Write out exactly the lines below that run from the one containing "the query tree.|" through the one containing "operator so far.|", both included, with no other lines.

■ ■ ■ ■ ■ ■ ■

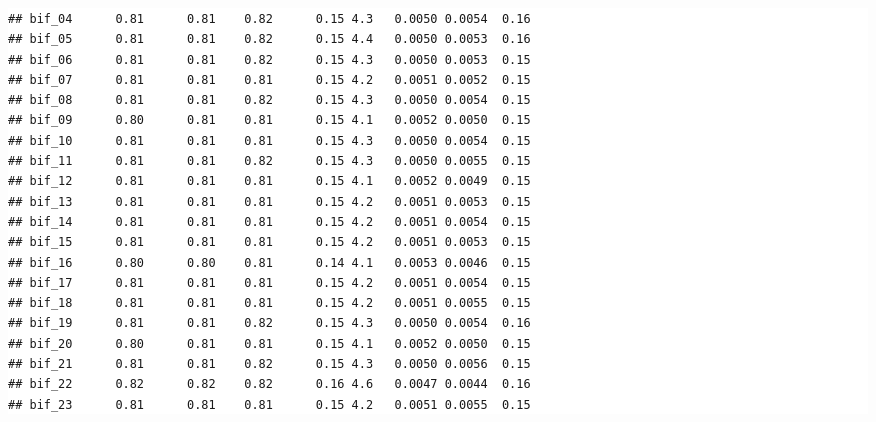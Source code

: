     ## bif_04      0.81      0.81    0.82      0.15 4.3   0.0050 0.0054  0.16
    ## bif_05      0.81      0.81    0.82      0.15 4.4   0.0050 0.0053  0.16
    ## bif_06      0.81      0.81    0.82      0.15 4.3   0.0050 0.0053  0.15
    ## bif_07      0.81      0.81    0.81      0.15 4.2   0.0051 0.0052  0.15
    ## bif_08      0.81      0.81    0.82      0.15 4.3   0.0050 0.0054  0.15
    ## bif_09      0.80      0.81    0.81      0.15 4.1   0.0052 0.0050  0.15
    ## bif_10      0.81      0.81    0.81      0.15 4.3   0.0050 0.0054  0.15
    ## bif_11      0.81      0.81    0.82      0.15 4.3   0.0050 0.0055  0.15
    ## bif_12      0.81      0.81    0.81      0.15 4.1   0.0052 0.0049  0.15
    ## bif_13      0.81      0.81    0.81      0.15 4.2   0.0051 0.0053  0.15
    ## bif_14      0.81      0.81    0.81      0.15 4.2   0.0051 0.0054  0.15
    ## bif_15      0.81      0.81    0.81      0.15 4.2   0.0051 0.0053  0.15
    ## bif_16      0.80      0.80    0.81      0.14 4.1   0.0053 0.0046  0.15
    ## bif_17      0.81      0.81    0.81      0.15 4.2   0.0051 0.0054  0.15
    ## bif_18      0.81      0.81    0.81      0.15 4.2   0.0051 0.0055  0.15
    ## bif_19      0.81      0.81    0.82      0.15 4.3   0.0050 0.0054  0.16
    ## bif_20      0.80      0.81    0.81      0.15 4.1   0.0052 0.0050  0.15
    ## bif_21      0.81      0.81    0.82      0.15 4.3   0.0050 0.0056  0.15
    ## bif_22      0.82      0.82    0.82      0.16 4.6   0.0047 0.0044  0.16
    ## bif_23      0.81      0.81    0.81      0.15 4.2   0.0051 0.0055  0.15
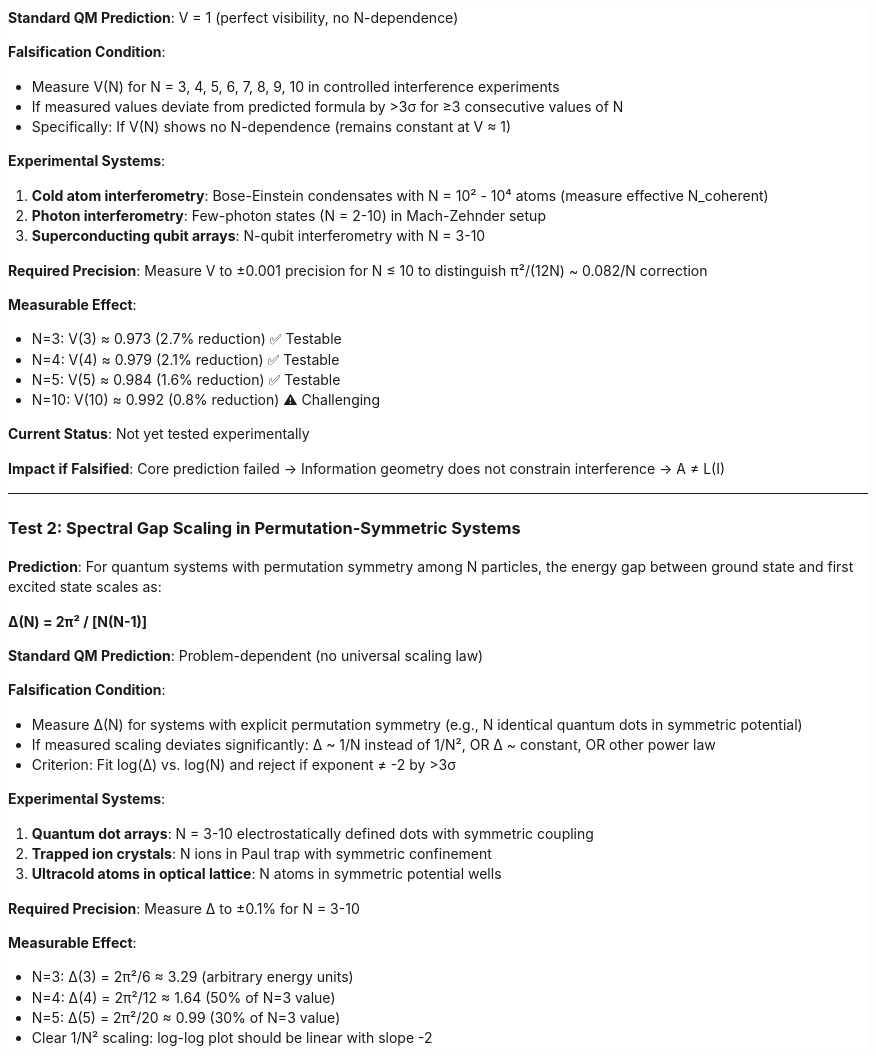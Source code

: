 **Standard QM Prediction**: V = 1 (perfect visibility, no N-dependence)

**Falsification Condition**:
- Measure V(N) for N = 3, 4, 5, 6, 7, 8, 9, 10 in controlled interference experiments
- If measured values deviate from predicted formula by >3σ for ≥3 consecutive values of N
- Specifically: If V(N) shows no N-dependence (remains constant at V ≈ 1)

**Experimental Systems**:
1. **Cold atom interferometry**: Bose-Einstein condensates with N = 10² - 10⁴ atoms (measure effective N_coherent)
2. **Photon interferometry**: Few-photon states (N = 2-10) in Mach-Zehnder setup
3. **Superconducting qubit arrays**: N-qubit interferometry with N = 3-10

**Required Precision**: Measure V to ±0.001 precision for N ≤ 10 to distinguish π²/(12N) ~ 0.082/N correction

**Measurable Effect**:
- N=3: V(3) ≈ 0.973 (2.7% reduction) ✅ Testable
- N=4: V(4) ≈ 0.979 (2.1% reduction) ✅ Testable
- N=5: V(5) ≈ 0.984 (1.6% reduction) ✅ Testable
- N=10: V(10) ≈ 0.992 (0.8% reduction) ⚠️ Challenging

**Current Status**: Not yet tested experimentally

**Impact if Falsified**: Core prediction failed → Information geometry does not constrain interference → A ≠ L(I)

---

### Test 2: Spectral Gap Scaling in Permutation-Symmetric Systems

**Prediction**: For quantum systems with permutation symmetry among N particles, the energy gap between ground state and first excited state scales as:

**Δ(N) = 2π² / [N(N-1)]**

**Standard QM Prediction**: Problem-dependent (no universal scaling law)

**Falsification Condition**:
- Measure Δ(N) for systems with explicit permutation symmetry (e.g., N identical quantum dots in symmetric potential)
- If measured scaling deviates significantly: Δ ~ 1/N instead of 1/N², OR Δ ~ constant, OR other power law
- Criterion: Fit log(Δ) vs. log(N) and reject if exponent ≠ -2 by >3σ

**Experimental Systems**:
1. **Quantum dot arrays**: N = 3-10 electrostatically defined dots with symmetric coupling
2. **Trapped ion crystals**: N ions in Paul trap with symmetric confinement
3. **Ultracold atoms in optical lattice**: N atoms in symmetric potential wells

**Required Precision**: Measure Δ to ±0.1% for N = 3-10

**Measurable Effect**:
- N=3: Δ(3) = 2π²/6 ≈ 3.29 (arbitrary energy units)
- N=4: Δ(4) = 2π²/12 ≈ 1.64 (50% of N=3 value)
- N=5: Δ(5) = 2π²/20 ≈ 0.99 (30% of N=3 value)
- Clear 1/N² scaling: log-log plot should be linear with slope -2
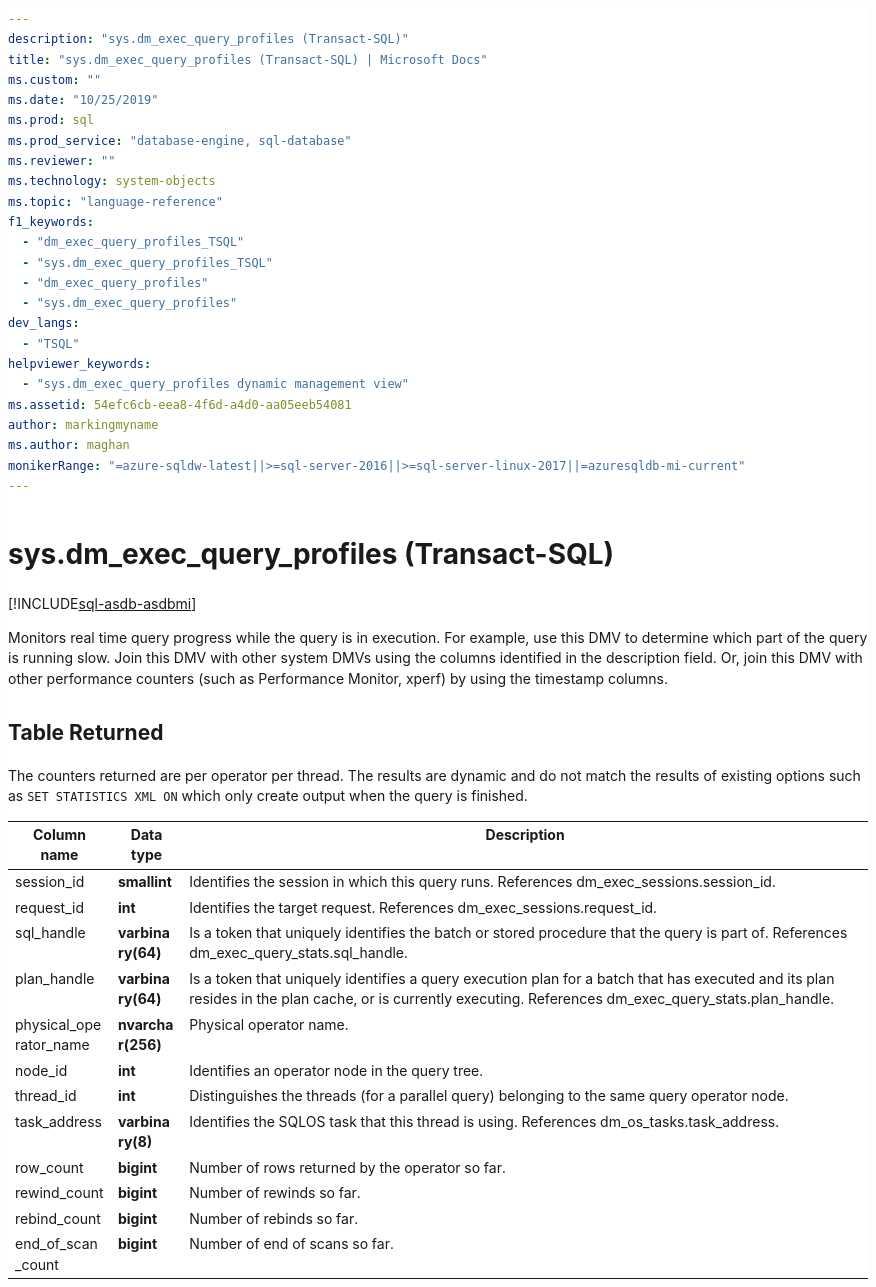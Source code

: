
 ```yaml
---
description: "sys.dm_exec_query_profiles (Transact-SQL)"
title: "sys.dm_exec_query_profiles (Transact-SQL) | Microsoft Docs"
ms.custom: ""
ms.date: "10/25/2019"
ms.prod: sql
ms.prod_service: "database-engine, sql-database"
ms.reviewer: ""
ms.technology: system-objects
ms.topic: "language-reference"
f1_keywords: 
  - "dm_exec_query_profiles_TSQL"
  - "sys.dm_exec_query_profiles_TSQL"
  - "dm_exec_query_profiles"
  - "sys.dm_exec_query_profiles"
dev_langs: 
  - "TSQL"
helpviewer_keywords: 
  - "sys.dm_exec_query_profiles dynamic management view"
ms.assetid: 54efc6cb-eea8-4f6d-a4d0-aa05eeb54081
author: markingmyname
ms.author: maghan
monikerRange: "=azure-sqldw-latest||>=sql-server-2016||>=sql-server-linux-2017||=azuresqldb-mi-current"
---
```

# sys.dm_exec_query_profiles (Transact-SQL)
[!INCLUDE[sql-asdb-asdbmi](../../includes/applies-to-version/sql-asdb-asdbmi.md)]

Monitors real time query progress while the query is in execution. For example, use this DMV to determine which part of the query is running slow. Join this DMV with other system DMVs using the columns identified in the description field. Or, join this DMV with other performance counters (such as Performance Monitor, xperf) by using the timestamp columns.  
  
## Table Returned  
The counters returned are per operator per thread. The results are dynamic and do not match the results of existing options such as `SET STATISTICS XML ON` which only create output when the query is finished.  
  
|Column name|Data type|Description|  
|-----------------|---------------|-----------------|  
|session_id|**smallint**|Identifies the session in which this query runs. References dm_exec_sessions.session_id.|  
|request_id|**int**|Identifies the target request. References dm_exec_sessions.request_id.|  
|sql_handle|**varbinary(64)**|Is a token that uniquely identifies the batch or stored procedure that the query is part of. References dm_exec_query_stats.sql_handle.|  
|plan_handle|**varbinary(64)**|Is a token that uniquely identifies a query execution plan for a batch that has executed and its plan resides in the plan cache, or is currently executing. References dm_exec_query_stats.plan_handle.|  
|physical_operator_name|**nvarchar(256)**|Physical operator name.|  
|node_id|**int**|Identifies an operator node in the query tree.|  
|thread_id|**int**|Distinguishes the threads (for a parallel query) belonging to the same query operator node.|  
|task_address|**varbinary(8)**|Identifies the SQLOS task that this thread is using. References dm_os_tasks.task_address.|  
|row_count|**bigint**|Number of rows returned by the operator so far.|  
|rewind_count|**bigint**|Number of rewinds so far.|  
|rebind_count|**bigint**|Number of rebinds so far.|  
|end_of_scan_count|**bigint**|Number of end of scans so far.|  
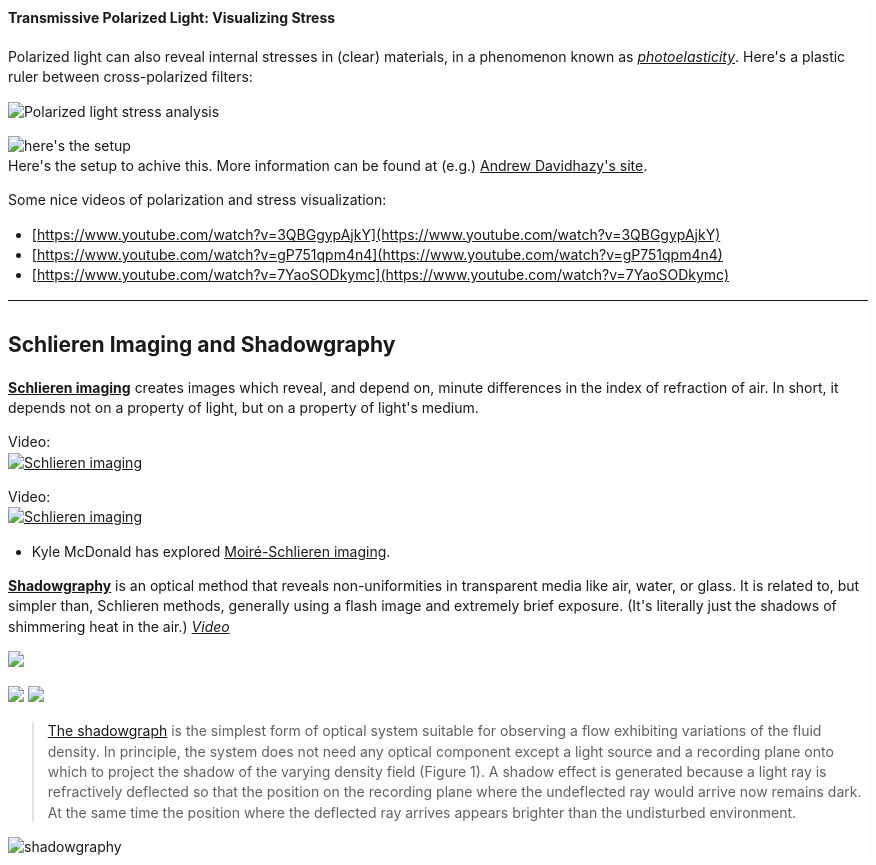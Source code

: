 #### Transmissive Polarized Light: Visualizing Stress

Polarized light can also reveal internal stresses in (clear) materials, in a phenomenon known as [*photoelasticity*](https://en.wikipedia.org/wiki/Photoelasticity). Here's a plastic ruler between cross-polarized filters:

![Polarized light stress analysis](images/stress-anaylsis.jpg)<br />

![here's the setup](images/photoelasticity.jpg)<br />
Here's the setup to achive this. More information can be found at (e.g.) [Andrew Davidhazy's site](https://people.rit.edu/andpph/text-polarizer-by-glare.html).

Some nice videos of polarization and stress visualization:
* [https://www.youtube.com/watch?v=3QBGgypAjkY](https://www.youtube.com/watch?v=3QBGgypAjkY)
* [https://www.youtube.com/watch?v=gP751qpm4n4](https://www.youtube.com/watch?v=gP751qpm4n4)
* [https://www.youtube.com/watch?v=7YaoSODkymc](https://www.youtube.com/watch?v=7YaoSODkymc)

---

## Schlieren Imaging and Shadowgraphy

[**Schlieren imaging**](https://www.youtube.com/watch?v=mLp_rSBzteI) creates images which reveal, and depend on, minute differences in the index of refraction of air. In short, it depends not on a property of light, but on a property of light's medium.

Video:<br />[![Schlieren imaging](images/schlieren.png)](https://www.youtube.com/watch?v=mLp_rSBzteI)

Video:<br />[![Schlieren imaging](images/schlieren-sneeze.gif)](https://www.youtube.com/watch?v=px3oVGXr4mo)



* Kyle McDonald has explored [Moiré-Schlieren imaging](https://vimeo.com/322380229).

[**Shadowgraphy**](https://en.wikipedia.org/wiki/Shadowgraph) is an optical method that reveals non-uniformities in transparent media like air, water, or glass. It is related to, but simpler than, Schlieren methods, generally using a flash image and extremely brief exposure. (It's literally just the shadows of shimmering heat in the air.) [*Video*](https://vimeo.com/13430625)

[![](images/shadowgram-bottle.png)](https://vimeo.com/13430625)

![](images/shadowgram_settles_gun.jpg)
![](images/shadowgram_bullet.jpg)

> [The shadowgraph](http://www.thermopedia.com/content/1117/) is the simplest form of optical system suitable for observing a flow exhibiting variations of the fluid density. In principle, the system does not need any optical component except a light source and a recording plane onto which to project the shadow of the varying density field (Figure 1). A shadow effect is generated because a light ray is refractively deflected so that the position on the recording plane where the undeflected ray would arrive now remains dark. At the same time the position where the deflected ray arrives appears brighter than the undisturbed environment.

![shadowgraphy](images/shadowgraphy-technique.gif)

■ ■ ■ ■ ■ ■ ■

**WRITTEN RESPONSE**
|node_id|**int**|Identifies an operator node in the query tree.|  
|thread_id|**int**|Distinguishes the threads (for a parallel query) belonging to the same query operator node.|  
|task_address|**varbinary(8)**|Identifies the SQLOS task that this thread is using. References dm_os_tasks.task_address.|  
|row_count|**bigint**|Number of rows returned by the operator so far.|  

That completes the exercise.